◆ REQUIRED WORK ◆
Copy out all lines in the data below containing the string "using".

Excerpts from a dataset:

◇ ◇ ◇ ◇ ◇

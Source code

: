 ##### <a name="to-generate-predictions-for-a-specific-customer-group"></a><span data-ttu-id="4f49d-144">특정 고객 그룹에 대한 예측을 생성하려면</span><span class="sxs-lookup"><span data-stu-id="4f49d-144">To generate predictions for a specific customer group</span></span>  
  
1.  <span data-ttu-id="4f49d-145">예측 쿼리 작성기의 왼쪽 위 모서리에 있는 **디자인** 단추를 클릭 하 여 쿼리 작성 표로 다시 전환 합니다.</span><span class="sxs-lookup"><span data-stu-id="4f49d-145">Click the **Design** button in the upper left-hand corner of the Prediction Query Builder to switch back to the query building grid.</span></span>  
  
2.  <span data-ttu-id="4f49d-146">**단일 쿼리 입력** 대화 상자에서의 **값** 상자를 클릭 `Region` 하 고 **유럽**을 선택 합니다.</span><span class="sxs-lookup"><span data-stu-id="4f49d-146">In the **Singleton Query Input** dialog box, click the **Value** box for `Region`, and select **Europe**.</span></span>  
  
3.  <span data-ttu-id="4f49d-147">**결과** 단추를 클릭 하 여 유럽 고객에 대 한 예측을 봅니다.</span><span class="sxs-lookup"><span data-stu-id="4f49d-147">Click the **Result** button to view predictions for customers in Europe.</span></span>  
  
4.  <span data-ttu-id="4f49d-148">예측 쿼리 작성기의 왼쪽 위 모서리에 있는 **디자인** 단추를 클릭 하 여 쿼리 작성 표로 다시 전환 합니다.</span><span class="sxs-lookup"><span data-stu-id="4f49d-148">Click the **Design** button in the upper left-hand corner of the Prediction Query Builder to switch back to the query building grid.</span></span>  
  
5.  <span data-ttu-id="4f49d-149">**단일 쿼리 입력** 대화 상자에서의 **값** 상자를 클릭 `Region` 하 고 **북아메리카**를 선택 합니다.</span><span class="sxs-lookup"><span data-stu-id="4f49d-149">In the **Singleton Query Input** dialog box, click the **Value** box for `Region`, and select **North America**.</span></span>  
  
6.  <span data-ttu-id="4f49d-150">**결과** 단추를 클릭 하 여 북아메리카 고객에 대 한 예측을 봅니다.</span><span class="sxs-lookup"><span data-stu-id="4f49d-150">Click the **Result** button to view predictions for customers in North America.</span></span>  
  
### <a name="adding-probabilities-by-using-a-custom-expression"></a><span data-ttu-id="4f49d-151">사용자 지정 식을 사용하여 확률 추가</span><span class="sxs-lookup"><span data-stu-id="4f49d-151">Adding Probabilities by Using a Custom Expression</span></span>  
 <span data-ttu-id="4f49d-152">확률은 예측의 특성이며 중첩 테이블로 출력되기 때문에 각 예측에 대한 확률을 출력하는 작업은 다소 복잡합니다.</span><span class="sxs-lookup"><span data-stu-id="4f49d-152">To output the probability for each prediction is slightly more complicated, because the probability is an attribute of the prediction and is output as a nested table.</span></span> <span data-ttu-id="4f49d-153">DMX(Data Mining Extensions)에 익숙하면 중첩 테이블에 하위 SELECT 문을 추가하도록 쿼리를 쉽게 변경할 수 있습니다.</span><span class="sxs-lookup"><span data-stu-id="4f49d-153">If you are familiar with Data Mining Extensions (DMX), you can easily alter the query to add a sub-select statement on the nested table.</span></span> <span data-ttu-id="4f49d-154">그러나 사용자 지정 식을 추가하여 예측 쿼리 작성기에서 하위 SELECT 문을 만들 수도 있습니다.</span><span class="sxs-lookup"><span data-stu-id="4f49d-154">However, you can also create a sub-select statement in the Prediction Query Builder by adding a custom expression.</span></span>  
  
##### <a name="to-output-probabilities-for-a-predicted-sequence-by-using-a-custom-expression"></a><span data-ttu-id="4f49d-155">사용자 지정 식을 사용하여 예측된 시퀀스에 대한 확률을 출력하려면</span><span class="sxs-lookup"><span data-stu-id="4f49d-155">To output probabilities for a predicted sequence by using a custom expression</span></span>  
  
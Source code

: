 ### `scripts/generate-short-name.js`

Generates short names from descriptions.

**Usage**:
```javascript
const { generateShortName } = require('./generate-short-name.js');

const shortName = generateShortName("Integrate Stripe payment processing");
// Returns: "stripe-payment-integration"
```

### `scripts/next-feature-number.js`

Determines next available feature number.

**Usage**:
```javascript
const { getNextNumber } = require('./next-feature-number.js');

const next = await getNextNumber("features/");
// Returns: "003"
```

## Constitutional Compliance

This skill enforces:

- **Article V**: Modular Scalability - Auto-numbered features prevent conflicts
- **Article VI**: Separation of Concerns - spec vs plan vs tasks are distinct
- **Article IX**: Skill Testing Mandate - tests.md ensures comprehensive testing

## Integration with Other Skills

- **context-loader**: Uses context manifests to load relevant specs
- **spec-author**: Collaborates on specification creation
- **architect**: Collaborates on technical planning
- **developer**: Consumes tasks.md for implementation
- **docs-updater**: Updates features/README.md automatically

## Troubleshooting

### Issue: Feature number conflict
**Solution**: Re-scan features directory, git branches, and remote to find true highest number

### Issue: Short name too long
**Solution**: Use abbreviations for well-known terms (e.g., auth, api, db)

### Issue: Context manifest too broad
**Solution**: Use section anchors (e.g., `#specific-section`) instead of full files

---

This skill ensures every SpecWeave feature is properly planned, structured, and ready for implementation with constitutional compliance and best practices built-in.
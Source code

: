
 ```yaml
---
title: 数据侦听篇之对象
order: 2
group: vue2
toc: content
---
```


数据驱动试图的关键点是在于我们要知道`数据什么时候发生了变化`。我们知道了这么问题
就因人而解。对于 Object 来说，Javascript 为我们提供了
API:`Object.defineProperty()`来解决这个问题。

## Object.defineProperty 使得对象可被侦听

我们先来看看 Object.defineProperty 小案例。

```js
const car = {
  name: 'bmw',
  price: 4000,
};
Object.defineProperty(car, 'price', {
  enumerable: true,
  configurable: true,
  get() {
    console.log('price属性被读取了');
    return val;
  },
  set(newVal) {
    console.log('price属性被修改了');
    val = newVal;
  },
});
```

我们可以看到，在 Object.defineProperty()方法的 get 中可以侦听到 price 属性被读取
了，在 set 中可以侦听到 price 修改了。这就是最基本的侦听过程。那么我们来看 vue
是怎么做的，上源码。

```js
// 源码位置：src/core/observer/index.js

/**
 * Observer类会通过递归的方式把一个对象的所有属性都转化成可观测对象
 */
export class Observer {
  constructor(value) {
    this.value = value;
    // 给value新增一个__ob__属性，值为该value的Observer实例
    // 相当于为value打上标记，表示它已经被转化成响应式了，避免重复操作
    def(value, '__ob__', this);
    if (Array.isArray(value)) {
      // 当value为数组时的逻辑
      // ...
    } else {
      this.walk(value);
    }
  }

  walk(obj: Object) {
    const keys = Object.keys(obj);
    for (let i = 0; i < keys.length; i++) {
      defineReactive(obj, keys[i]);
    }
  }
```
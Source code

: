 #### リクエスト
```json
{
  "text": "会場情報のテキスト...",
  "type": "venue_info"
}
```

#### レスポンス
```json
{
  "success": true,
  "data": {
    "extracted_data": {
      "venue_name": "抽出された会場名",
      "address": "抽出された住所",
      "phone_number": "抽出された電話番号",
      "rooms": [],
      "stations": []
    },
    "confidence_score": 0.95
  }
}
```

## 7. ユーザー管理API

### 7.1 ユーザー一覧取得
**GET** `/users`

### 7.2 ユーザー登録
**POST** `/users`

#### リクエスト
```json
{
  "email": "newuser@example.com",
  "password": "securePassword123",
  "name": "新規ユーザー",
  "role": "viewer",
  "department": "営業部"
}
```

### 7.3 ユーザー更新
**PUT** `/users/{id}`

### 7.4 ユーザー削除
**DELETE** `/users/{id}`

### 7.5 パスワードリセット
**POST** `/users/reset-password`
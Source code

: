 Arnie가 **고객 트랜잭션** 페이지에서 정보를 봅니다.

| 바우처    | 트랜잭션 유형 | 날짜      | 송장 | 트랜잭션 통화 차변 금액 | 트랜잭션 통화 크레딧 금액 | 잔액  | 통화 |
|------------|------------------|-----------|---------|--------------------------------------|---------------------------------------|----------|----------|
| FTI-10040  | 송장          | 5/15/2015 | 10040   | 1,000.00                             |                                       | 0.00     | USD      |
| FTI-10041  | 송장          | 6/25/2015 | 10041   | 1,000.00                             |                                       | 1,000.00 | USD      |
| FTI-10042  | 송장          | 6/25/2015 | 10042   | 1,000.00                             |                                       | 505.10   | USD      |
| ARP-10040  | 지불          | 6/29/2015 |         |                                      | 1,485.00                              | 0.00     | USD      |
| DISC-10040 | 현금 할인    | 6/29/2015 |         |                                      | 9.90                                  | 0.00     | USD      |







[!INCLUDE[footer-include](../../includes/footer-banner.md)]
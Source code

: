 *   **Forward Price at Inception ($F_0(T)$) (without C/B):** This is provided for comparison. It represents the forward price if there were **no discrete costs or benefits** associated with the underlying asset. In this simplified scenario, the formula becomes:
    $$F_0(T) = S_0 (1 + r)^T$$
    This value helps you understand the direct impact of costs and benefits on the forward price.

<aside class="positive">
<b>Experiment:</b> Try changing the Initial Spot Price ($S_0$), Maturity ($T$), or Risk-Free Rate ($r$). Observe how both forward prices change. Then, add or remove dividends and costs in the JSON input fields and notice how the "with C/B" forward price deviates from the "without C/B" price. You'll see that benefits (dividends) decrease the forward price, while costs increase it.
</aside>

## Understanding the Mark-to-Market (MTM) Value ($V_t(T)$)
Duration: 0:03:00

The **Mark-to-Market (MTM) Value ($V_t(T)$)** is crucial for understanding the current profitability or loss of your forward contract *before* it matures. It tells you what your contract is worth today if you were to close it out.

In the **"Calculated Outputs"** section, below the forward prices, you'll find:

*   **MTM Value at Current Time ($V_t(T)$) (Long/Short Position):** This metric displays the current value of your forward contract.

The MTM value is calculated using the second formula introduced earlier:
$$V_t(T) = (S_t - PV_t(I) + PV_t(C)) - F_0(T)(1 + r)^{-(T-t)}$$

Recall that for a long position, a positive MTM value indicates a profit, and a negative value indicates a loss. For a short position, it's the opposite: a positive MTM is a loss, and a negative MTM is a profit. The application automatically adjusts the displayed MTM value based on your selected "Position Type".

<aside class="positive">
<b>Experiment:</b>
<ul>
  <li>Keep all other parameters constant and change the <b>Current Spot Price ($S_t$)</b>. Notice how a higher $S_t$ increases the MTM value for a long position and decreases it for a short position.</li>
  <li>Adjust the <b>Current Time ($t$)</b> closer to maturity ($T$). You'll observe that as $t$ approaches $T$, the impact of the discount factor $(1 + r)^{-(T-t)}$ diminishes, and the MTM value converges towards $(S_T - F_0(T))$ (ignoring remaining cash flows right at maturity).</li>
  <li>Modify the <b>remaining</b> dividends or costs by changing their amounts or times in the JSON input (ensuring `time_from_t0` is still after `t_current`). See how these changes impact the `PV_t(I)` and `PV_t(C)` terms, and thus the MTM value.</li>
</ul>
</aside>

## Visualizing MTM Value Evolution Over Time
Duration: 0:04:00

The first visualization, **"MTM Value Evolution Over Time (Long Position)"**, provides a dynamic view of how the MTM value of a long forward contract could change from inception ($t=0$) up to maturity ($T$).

◇ ◇ ◇ ◇ ◇

◆ EXERCISE SOLUTION ◆
### <a name="adding-probabilities-by-using-a-custom-expression"></a><span data-ttu-id="4f49d-151">사용자 지정 식을 사용하여 확률 추가</span><span class="sxs-lookup"><span data-stu-id="4f49d-151">Adding Probabilities by Using a Custom Expression</span></span>  
##### <a name="to-output-probabilities-for-a-predicted-sequence-by-using-a-custom-expression"></a><span data-ttu-id="4f49d-155">사용자 지정 식을 사용하여 예측된 시퀀스에 대한 확률을 출력하려면</span><span class="sxs-lookup"><span data-stu-id="4f49d-155">To output probabilities for a predicted sequence by using a custom expression</span></span>  
The MTM value is calculated using the second formula introduced earlier:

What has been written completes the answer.